As the headline states, three sectors got major top-ups during the quarter: Energy, Industrials, and Technology. I’ll detail the two lesser additions in this section and then discuss the significant bet in the next section.
First up is Deere & Co. (NYSE:DE), the farm and construction equipment company making waves with its move to deliver driverless tractors and combines to help crop farming become autonomous by 2030.
The industrial stock isn’t doing this out of the goodness of their hearts. It expects to generate 10% of its annual revenue from recurring software subscriptions farmers buy to maintain and operate the vehicles.
Perhaps, seeing the future, Oakmark Select increased its Deere position by nearly 30% in the third quarter. It is now the fund’s fifth-largest position.
The other sector making waves in the quarter was technology.
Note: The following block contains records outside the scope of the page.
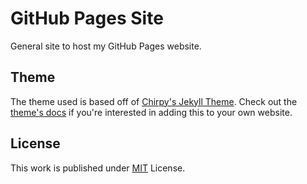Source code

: # GitHub Pages Site

General site to host my GitHub Pages website.

## Theme

The theme used is based off of [Chirpy's Jekyll Theme](https://github.com/cotes2020/jekyll-theme-chirpy).
Check out the [theme's docs](https://github.com/cotes2020/jekyll-theme-chirpy/wiki) if you're interested in
adding this to your own website.

## License

This work is published under [MIT][mit] License.

[gem]: https://rubygems.org/gems/jekyll-theme-chirpy
[chirpy]: https://github.com/cotes2020/jekyll-theme-chirpy/
[CD]: https://en.wikipedia.org/wiki/Continuous_deployment
[mit]: https://github.com/cotes2020/chirpy-starter/blob/master/LICENSE
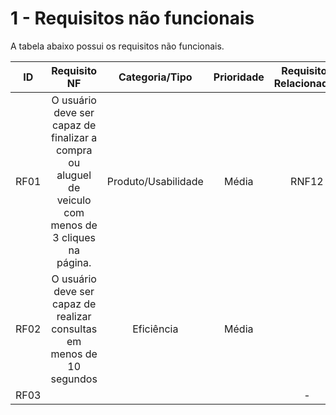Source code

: # 1 - Requisitos não funcionais 

<p>A tabela abaixo possui os requisitos não funcionais. </p>

| ID   |      Requisito NF     | Categoria/Tipo | Prioridade | Requisitos Relacionados |
| :--: | :-----------------------------: |:-------------: | :--------: | :-----------------: |
| RF01 |  O usuário deve ser capaz de finalizar a compra ou aluguel de veiculo com menos de 3 cliques na página. | Produto/Usabilidade   |Média   |  RNF12  |
| RF02 |  O usuário deve ser capaz de realizar consultas em menos de 10 segundos   |  Eficiência   |    Média   |                 |
| RF03 |               |         |       |     -               |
In Q3 2024, Nygren added 119,000 shares of Salesforce (NASDAQ:CRM), raising the software firm’s weighting in the fund by 39 basis points to 5.03%. It is the ninth-largest holding.
My best guess for Nygren increasing the fund’s position is that it sees Salesforce’s margins continuing to benefit from its AI strategy.
Although Phillips 66 (NYSE:PSX) and Apache (NYSE:APA) are only Oakmark Select’s 15th and 16th-largest positions, respectively, they were two of Nygren’s most significant additions during the third quarter.
The fund increased its stake by 22.75% in Phillips 66, the Houston-based owner of refineries and gas stations. It now owns 1.91 million shares of the company, accounting for 3.76% of the portfolio.
I don’t know if Nygren knew about Phillips 66’s impending $2.2 billion acquisition of pipeline operator EPIC NPL, announced on Jan. 7; it will help keep the stock moving higher.
Now for the biggest move of the quarter.
Oakmark Select increased its position in Apache by 94.52% to 8.19 million shares, accounting for 3.0% of its holdings.
With Apache stock down nearly 30% over the past 12 months, Nygren and his colleagues are likely buying before oil prices increase. In the first nine months of 2024, Apache’s EBITDAX (earnings before interest, taxes, depreciation, amortization, and exploration expense) was $4.37 billion, 12% higher than a year earlier.
That said, Apache did say in its Q3 2023 press release that it was cutting its capital expenditures to $2.55 billion in 2025 at the midpoint of its guidance due to a softer price outlook for oil.